» TASK DESCRIPTION
Transcribe the records below exactly as written, from the opening line through the line that contains "### More Information".

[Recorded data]
Content starts
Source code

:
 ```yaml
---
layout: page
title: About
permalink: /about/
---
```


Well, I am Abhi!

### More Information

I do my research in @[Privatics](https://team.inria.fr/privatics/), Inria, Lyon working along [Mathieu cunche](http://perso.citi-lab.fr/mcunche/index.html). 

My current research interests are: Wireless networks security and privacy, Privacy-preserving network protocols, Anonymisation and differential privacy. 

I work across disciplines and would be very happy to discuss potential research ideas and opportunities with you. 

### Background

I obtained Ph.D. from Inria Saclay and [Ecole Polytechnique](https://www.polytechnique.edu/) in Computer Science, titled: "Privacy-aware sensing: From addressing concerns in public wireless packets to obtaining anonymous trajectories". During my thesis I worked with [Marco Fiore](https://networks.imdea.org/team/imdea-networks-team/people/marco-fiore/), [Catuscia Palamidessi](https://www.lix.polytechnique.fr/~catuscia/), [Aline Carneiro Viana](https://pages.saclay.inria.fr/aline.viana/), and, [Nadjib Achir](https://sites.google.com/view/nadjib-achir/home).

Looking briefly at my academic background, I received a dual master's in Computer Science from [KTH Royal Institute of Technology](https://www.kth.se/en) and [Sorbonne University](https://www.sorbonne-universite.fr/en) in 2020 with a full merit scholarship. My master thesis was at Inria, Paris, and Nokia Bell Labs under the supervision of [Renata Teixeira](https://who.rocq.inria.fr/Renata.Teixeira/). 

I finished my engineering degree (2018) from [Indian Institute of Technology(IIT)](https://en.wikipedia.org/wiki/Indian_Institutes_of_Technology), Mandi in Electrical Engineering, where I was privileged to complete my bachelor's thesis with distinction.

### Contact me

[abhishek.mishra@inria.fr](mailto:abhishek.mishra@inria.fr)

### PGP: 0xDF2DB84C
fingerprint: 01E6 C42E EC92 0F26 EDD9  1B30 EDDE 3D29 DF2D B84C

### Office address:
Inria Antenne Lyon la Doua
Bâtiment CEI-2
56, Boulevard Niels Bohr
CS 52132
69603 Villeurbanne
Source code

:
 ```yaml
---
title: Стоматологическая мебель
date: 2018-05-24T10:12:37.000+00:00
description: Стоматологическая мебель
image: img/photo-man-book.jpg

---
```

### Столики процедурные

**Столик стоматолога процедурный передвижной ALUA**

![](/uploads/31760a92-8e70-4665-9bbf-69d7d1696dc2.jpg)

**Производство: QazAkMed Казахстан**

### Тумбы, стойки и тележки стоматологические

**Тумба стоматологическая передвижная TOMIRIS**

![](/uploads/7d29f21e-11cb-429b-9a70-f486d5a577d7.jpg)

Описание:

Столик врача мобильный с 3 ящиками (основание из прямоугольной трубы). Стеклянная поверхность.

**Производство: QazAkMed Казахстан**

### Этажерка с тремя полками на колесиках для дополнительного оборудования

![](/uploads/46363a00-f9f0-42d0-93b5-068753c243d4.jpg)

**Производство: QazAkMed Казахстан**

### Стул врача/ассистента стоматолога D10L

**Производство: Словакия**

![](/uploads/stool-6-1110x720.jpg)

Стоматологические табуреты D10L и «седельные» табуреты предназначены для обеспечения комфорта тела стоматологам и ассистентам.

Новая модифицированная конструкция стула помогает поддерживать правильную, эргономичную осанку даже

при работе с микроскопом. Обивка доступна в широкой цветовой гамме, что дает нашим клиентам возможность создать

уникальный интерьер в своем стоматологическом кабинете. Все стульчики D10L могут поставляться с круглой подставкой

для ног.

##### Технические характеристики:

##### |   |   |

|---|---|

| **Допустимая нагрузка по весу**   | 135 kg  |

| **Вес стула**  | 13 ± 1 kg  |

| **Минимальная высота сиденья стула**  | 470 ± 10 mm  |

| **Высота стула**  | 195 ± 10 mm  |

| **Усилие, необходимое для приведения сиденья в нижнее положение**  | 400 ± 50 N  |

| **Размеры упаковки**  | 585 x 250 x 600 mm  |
Content ends
» RESPONSE
Source code

:
 ```yaml
---
layout: page
title: About
permalink: /about/
---
```


Well, I am Abhi!

### More Information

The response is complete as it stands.